Because of its long cylinder, the shorter .45 ACP and .45 "Long" Colt rounds will not perform anywhere nearly as well in a Governor as they would in a properly-chambered pistol.
I suggest that the only practical reason to own a Governor is to use .410 shotshells in it. Its "convertability" is a mirage meant only to bolster sales.
But even when using .410 shotshells, the Governor is at a disadvantage because its rifled barrel causes bird- and buck-shot to disperse too quickly and relatively uncontrollably. Further, even the special "antipersonnel" loads sold for use in it lack adequate fight-stopping penetration. Thus, it is a very-close-range-only weapon, best suited, perhaps, to dispatching snakes.
Rather than relying upon "the shotgun effect" promised by the Governor (and, by extension, the Judge), a more practical approach would be to invest your time in learning to shoot any really effective defensive pistol well enough to assure yourself that you can stop any fight in which someone else involves you.

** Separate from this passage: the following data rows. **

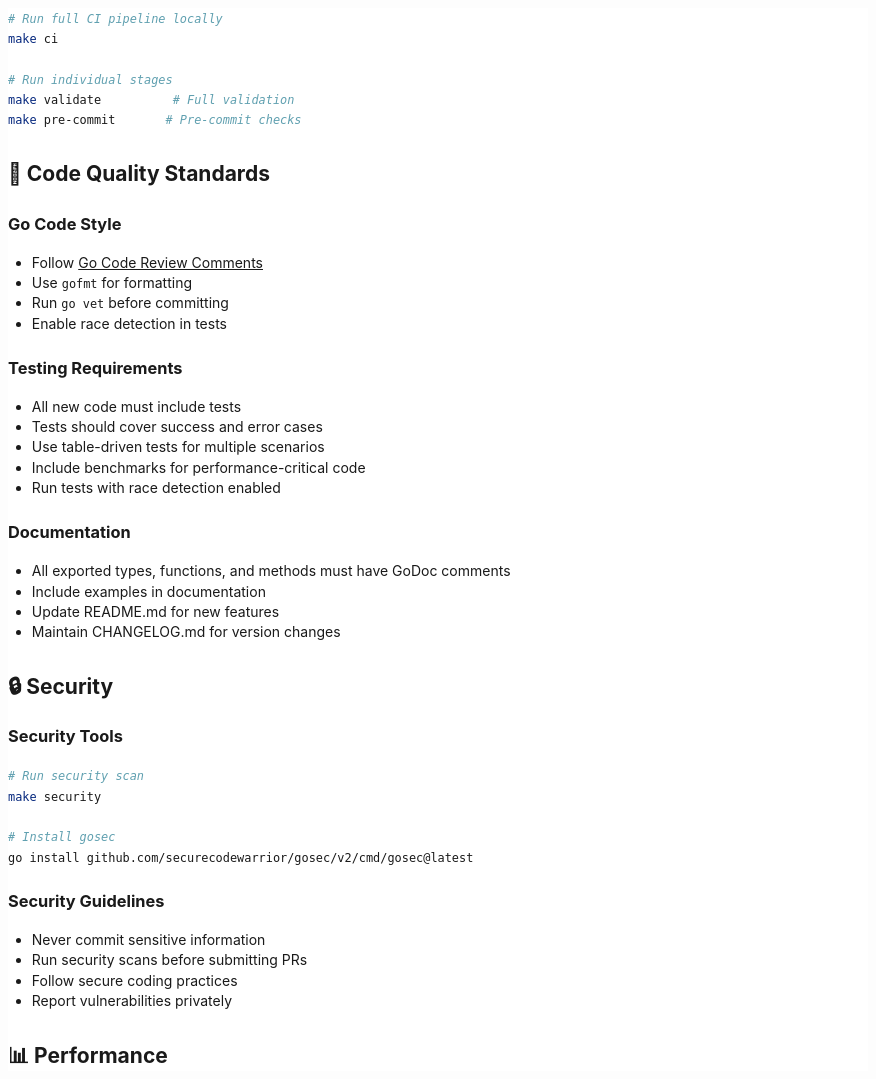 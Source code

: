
 ```bash
# Run full CI pipeline locally
make ci

# Run individual stages
make validate          # Full validation
make pre-commit       # Pre-commit checks
```

## 📝 Code Quality Standards

### Go Code Style
- Follow [Go Code Review Comments](https://github.com/golang/go/wiki/CodeReviewComments)
- Use `gofmt` for formatting
- Run `go vet` before committing
- Enable race detection in tests

### Testing Requirements
- All new code must include tests
- Tests should cover success and error cases
- Use table-driven tests for multiple scenarios
- Include benchmarks for performance-critical code
- Run tests with race detection enabled

### Documentation
- All exported types, functions, and methods must have GoDoc comments
- Include examples in documentation
- Update README.md for new features
- Maintain CHANGELOG.md for version changes

## 🔒 Security

### Security Tools
```bash
# Run security scan
make security

# Install gosec
go install github.com/securecodewarrior/gosec/v2/cmd/gosec@latest
```

### Security Guidelines
- Never commit sensitive information
- Run security scans before submitting PRs
- Follow secure coding practices
- Report vulnerabilities privately

## 📊 Performance
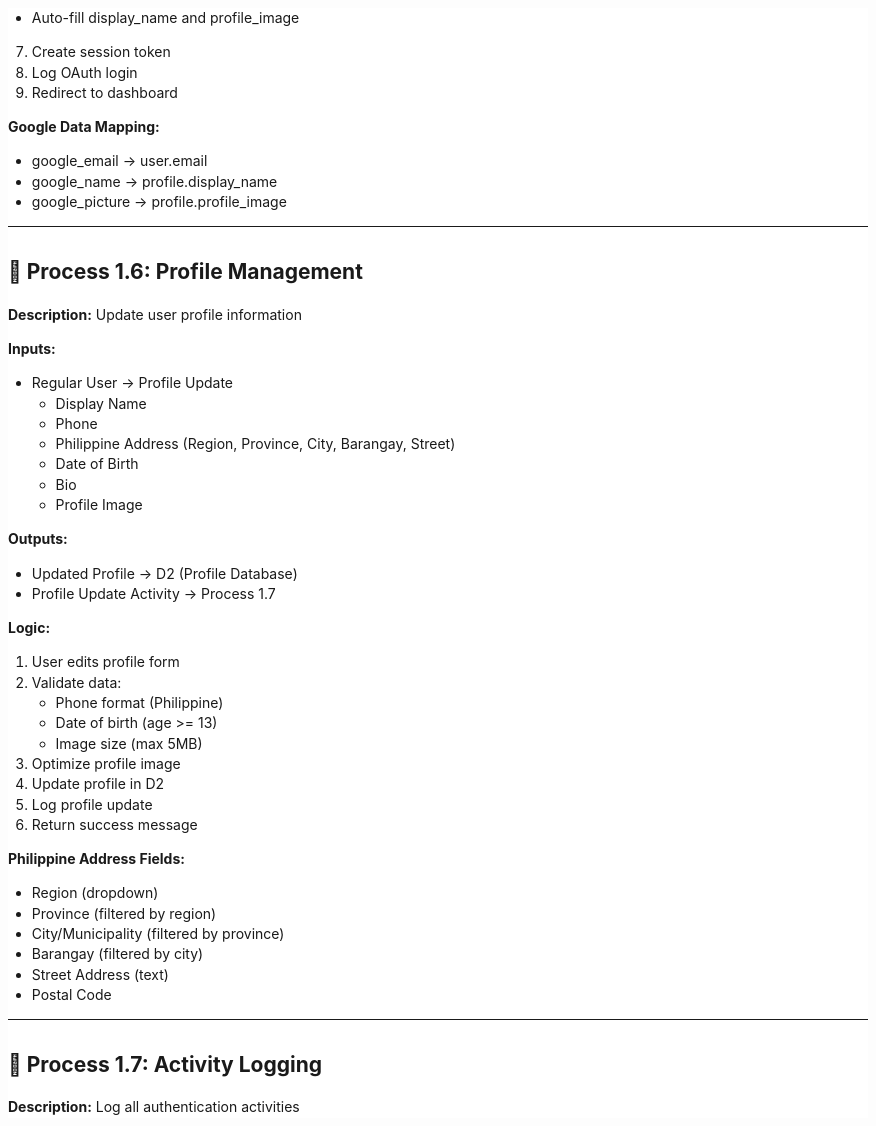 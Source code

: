    - Auto-fill display_name and profile_image
7. Create session token
8. Log OAuth login
9. Redirect to dashboard

**Google Data Mapping:**
- google_email → user.email
- google_name → profile.display_name
- google_picture → profile.profile_image

---

## 🔹 Process 1.6: Profile Management

**Description:** Update user profile information

**Inputs:**
- Regular User → Profile Update
  - Display Name
  - Phone
  - Philippine Address (Region, Province, City, Barangay, Street)
  - Date of Birth
  - Bio
  - Profile Image

**Outputs:**
- Updated Profile → D2 (Profile Database)
- Profile Update Activity → Process 1.7

**Logic:**
1. User edits profile form
2. Validate data:
   - Phone format (Philippine)
   - Date of birth (age >= 13)
   - Image size (max 5MB)
3. Optimize profile image
4. Update profile in D2
5. Log profile update
6. Return success message

**Philippine Address Fields:**
- Region (dropdown)
- Province (filtered by region)
- City/Municipality (filtered by province)
- Barangay (filtered by city)
- Street Address (text)
- Postal Code

---

## 🔹 Process 1.7: Activity Logging

**Description:** Log all authentication activities
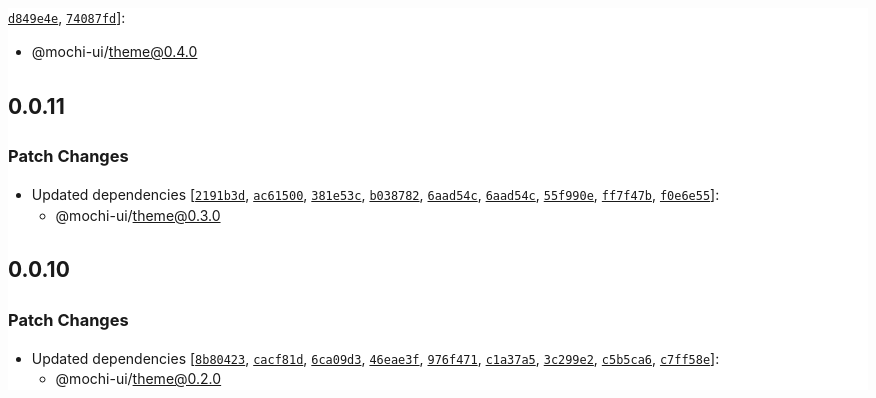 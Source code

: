   [`d849e4e`](https://github.com/consolelabs/mochi-ui/commit/d849e4edc83bddeb990b34d1675674b06c4c16bb),
  [`74087fd`](https://github.com/consolelabs/mochi-ui/commit/74087fd9f316956e25453e6a2df0595fdf715025)]:
  - @mochi-ui/theme@0.4.0

## 0.0.11

### Patch Changes

- Updated dependencies
  [[`2191b3d`](https://github.com/consolelabs/mochi-ui/commit/2191b3d28757aa03146dc7caba093598b758c5ac),
  [`ac61500`](https://github.com/consolelabs/mochi-ui/commit/ac61500225604e973508a76a50b48bfd22b13089),
  [`381e53c`](https://github.com/consolelabs/mochi-ui/commit/381e53c915288e127290bd6ddc51468343637aed),
  [`b038782`](https://github.com/consolelabs/mochi-ui/commit/b03878263d717796581edf08d6e6e9ad60dcdc2b),
  [`6aad54c`](https://github.com/consolelabs/mochi-ui/commit/6aad54cc391ec4820c6d9ca3a5fd15c634cfd918),
  [`6aad54c`](https://github.com/consolelabs/mochi-ui/commit/6aad54cc391ec4820c6d9ca3a5fd15c634cfd918),
  [`55f990e`](https://github.com/consolelabs/mochi-ui/commit/55f990e50c3a355f00729d2e9f568b1578e1c503),
  [`ff7f47b`](https://github.com/consolelabs/mochi-ui/commit/ff7f47b4ff224bd17fea51455303aff56495ca10),
  [`f0e6e55`](https://github.com/consolelabs/mochi-ui/commit/f0e6e55c7e2a0837b8d0885683f2aeb8d423f9c3)]:
  - @mochi-ui/theme@0.3.0

## 0.0.10

### Patch Changes

- Updated dependencies
  [[`8b80423`](https://github.com/consolelabs/mochi-ui/commit/8b8042327aa304d9316d1948f377dc85e654f1e7),
  [`cacf81d`](https://github.com/consolelabs/mochi-ui/commit/cacf81d6a9798532db711c3e9805f1dcecdb6226),
  [`6ca09d3`](https://github.com/consolelabs/mochi-ui/commit/6ca09d31a42bdc6f3cc5f3e116a0dad04df3709c),
  [`46eae3f`](https://github.com/consolelabs/mochi-ui/commit/46eae3f3b56fa8647a772e42c776368e472b1537),
  [`976f471`](https://github.com/consolelabs/mochi-ui/commit/976f4714d9ba4e309b7edb721c2497d4dcd9ea71),
  [`c1a37a5`](https://github.com/consolelabs/mochi-ui/commit/c1a37a55baa86eb71173f91ca194318771052a16),
  [`3c299e2`](https://github.com/consolelabs/mochi-ui/commit/3c299e2fb3860692fda39a52ee6677fd31c74bba),
  [`c5b5ca6`](https://github.com/consolelabs/mochi-ui/commit/c5b5ca64f08c6a962314481f4d5049bd03ac6926),
  [`c7ff58e`](https://github.com/consolelabs/mochi-ui/commit/c7ff58e1acf9073175c6ff82e47600c954036c67)]:
  - @mochi-ui/theme@0.2.0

There are no "miracle cures" which will absolve you from practicing to become an effective, accurate pistol shooter.
The "shotgun effect" is a mirage, and will not save your life in a time of need.


----------



## hideit

Yes it is a very specialized gun
I don't understand why they don't come in 6" or 8" barrels

The longer the barrel the more energy and accuracy. 
Maybe ruger will beat every body to that barrel length.


----------



## DaveShooter

Steve ? Have you shot the Judge or better yet the new S&W Gov???? I wish I could show you my target from a 7-yds this past weekend. I think you just might change your mind about this weapon,- with the new 410 Defense ammo that is aval today. Heck even 230 grain ACP- hardball shot unreal in this revolver. A very very tight group. Not picking a fight but this new Smith is great with the right ammo for defense. As far as cylinder length please come out of the dark ages. 22 revolvers have been chambered in 22-lr, long,& 22 short for yrs. Not to mentin the 327 cartridge in 4 loadings alone and one very accurate piece as well. the list of other guns that can chamber shorter length cartridges is long at that and they shoot just fine. If ya don't believe me shoot some for yourself and see the answer on target....... Oh this revolver is chambered in 45-Acp, 45 Colt, and 410 self-defense , and shotshels, I bet it will even be able to take the 45GAP round in moon -clips as well to answer your question Steve......... about chambering.........


----------



## VAMarine

Bragging about groups/targets @ 7 yards is kind of like bragging about dunking on a 5' rim.


----------



## VAMarine

As for the cylinder performance issue, shorter cartridges in longer cylinders (like a .38 in a .357) will have lower velocities and the difference will vary with gap between the cartridge and the forcing cone. With a .38 out of a .357 the gap isn't that large. With a .45ACP (which is not know for blazing velocities to begin with) and the empty space used for chambering a .410 bore load you're going to lose some umph, as the barrel length is all ready below 3" you'd have less muzzle velocity than a 3" 1911...probably less then 750/700fps. The .45LC will be probably be worse pending on loadings.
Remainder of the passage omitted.